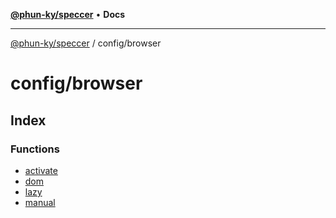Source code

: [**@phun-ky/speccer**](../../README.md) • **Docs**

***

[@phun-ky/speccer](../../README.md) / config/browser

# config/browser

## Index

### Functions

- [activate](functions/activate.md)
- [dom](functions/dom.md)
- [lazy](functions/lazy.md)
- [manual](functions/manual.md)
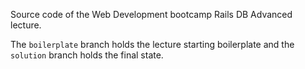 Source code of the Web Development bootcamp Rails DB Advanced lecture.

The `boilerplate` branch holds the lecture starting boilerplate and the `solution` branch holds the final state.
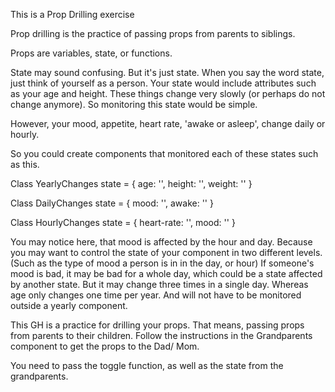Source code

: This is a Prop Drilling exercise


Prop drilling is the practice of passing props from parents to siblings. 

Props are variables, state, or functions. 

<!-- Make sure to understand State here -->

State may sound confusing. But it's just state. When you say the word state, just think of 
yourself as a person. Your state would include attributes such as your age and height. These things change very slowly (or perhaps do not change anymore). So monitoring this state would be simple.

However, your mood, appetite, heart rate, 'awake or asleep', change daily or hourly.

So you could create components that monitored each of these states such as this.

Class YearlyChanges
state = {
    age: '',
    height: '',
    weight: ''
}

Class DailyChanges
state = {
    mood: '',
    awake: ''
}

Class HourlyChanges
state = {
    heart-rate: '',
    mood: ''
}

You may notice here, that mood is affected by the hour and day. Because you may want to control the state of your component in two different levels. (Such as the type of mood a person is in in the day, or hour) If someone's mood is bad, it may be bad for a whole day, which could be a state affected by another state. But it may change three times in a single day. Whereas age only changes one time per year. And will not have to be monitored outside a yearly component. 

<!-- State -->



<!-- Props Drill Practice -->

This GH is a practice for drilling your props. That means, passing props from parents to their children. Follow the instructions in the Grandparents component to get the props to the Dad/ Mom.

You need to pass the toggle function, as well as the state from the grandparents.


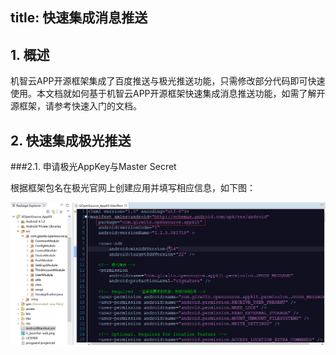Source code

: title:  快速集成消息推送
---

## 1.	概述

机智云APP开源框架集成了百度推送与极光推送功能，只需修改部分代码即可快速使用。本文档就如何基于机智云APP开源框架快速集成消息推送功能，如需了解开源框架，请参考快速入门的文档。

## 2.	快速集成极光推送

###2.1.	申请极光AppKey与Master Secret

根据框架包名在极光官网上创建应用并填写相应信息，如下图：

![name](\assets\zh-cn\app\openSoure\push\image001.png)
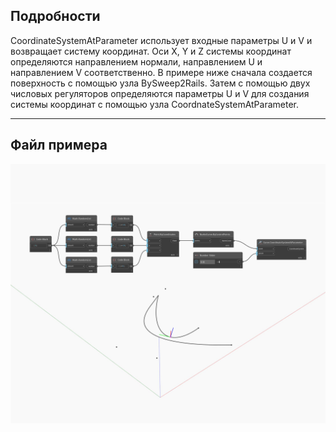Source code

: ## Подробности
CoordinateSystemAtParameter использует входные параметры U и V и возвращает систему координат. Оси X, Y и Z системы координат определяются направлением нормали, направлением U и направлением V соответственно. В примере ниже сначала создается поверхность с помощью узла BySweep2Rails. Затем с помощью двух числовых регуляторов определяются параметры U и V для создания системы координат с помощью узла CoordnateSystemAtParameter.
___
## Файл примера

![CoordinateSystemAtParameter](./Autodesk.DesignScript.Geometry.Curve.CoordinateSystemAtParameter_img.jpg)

Assignment:
Above are some records; copy exactly the lines from the one with "Prop Drilling exercise" through the one with "yourself as a", both included, and no others.

Worked solution:
: This is a Prop Drilling exercise


Prop drilling is the practice of passing props from parents to siblings. 

Props are variables, state, or functions. 

<!-- Make sure to understand State here -->

State may sound confusing. But it's just state. When you say the word state, just think of 
yourself as a person. Your state would include attributes such as your age and height. These things change very slowly (or perhaps do not change anymore). So monitoring this state would be simple.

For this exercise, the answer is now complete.